> _Excerpted records_:

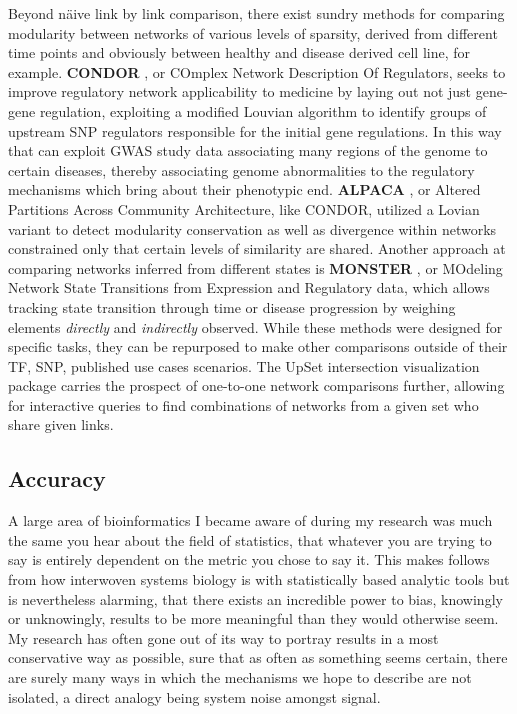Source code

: Beyond n{\"a}ive link by link comparison, there exist sundry methods for comparing modularity between networks of various levels of sparsity, derived from different time points and obviously between healthy and disease derived cell line, for example. \textbf{CONDOR} \cite{platig2016bipartite}, or COmplex Network Description Of Regulators, seeks to improve regulatory network applicability to medicine by laying out not just gene-gene regulation, exploiting a modified Louvian algorithm to identify groups of upstream SNP regulators responsible for the initial gene regulations. In this way that can exploit GWAS study data associating many regions of the genome to certain diseases, thereby associating genome abnormalities to the regulatory mechanisms which bring about their phenotypic end. \textbf{ALPACA} \cite{padi2018detecting}, or Altered Partitions Across Community Architecture, like CONDOR,  utilized a Lovian variant to detect modularity conservation as well as divergence within networks constrained only that certain levels of similarity are shared. Another approach at comparing networks inferred from different states is \textbf{MONSTER} \cite{schlauch2017estimating}, or MOdeling Network State Transitions from Expression and Regulatory data, which allows tracking state transition through time or disease progression by weighing elements \emph{directly} and \emph{indirectly} observed. While these methods were designed for specific tasks, they can be repurposed to make other comparisons outside of their TF, SNP, \etc published use cases scenarios. The UpSet \cite{lex2014upset} intersection visualization package carries the prospect of one-to-one network comparisons further, allowing for interactive queries to find combinations of networks from a given set who share given links.

\subsection{Accuracy}
\label{sec:acc}

A large area of bioinformatics I became aware of during my research was much the same you hear about the field of statistics, that whatever you are trying to say is entirely dependent on the metric you chose to say it. This makes follows from how interwoven systems biology is with statistically based analytic tools but is nevertheless alarming, that there exists an incredible power to bias, knowingly or unknowingly, results to be more meaningful than they would otherwise seem. My research has often gone out of its way to portray results in a most conservative way as possible, sure that as often as something seems certain, there are surely many ways in which the mechanisms we hope to describe are not isolated, a direct analogy being system noise amongst signal.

> _Task description_: Output every record verbatim, skipping images.

> _Answer to this problem_:
Source code

: Beyond n{\"a}ive link by link comparison, there exist sundry methods for comparing modularity between networks of various levels of sparsity, derived from different time points and obviously between healthy and disease derived cell line, for example. \textbf{CONDOR} \cite{platig2016bipartite}, or COmplex Network Description Of Regulators, seeks to improve regulatory network applicability to medicine by laying out not just gene-gene regulation, exploiting a modified Louvian algorithm to identify groups of upstream SNP regulators responsible for the initial gene regulations. In this way that can exploit GWAS study data associating many regions of the genome to certain diseases, thereby associating genome abnormalities to the regulatory mechanisms which bring about their phenotypic end. \textbf{ALPACA} \cite{padi2018detecting}, or Altered Partitions Across Community Architecture, like CONDOR,  utilized a Lovian variant to detect modularity conservation as well as divergence within networks constrained only that certain levels of similarity are shared. Another approach at comparing networks inferred from different states is \textbf{MONSTER} \cite{schlauch2017estimating}, or MOdeling Network State Transitions from Expression and Regulatory data, which allows tracking state transition through time or disease progression by weighing elements \emph{directly} and \emph{indirectly} observed. While these methods were designed for specific tasks, they can be repurposed to make other comparisons outside of their TF, SNP, \etc published use cases scenarios. The UpSet \cite{lex2014upset} intersection visualization package carries the prospect of one-to-one network comparisons further, allowing for interactive queries to find combinations of networks from a given set who share given links.

\subsection{Accuracy}
\label{sec:acc}

A large area of bioinformatics I became aware of during my research was much the same you hear about the field of statistics, that whatever you are trying to say is entirely dependent on the metric you chose to say it. This makes follows from how interwoven systems biology is with statistically based analytic tools but is nevertheless alarming, that there exists an incredible power to bias, knowingly or unknowingly, results to be more meaningful than they would otherwise seem. My research has often gone out of its way to portray results in a most conservative way as possible, sure that as often as something seems certain, there are surely many ways in which the mechanisms we hope to describe are not isolated, a direct analogy being system noise amongst signal.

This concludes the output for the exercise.